Chinese Cinema: 1933-1949

The Golden Age of Chinese Cinema

by Donato Totaro Volume 3, Issue 4 / April 1999 6 minutes (1352 words)

From May 19th to May 30th Montreal will host an historically important cultural event when The Mel Hoppenheim School of Cinema and IITS at Concordia University in association with Ciné-Asia present the film series: “Chinese Cinema: 1933-1949”. The 10 film series, previously mounted at New York City’s Lincoln Center, will be a rare chance to catch, for the first time in Montreal, treasures from the Chinese Film Archive in their original film version (some of the 10 films may have played at one time in Montreal, but in video format).
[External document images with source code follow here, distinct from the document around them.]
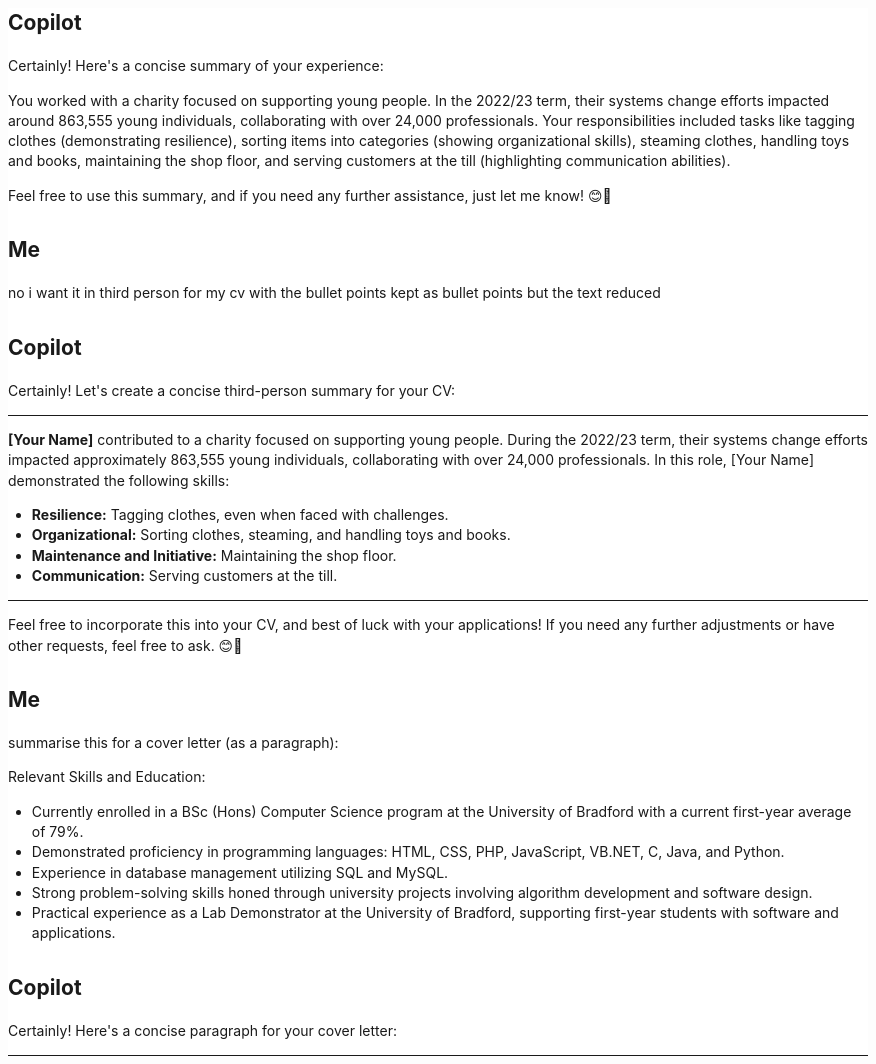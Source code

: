 ## Copilot
Certainly! Here's a concise summary of your experience:

You worked with a charity focused on supporting young people. In the 2022/23 term, their systems change efforts impacted around 863,555 young individuals, collaborating with over 24,000 professionals. Your responsibilities included tasks like tagging clothes (demonstrating resilience), sorting items into categories (showing organizational skills), steaming clothes, handling toys and books, maintaining the shop floor, and serving customers at the till (highlighting communication abilities).

Feel free to use this summary, and if you need any further assistance, just let me know! 😊🌟  

## Me
no i want it in third person for my cv with the bullet points kept as bullet points but the text reduced  

## Copilot
Certainly! Let's create a concise third-person summary for your CV:

---

**[Your Name]** contributed to a charity focused on supporting young people. During the 2022/23 term, their systems change efforts impacted approximately 863,555 young individuals, collaborating with over 24,000 professionals. In this role, [Your Name] demonstrated the following skills:

- **Resilience:** Tagging clothes, even when faced with challenges.
- **Organizational:** Sorting clothes, steaming, and handling toys and books.
- **Maintenance and Initiative:** Maintaining the shop floor.
- **Communication:** Serving customers at the till.

---

Feel free to incorporate this into your CV, and best of luck with your applications! If you need any further adjustments or have other requests, feel free to ask. 😊🌟  

## Me
summarise this for a cover letter (as a paragraph):  

Relevant Skills and Education:  
- Currently enrolled in a BSc (Hons) Computer Science program at the University of Bradford with a current first-year average of 79%.
- Demonstrated proficiency in programming languages: HTML, CSS, PHP, JavaScript, VB.NET, C, Java, and Python.
- Experience in database management utilizing SQL and MySQL.
- Strong problem-solving skills honed through university projects involving algorithm development and software design.
- Practical experience as a Lab Demonstrator at the University of Bradford, supporting first-year students with software and applications.

## Copilot
Certainly! Here's a concise paragraph for your cover letter:

---

[1]: https://bing.com/search?q=EXA+networks+Bradford+contact+information ""
[2]: https://exa.net.uk/ ""
[3]: https://exa.net.uk/contact-us/ ""
[4]: https://bradford.cylex-uk.co.uk/company/exa-networks-limited-16082228.html ""
[5]: https://www.dnb.com/business-directory/company-profiles.exa_networks_limited.626d2f10df4e5b99ba3a3b4bc913c053.html ""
Though the recent post-1980 Fifth Generation Chinese filmmakers have left a lasting impression on the International film circuit, the early Golden Age of Chinese cinema is lesser known. However, things are beginning to change as recent festival retrospectives, such as the Pordenone Silent Film Festival’s 1997 “Chinese Cinema: New Discoveries”, begin to unearth the wealth of the classic Chinese Film period. The period in question spans a tumultuous era in Chinese political history, which saw the ongoing political struggles between the Jiang Jie-shi (Chiang Kai-shek) led Nationalist government (KMT) and the Mao Zhedong led Communists (CCP), a series of invasions by the Japanese which ultimately led to the War of Resistance to Japan from 1937-1945, and the retreat of Chaing Kai-shek to Taiwan and the eventual Communist overthrow of China in 1949.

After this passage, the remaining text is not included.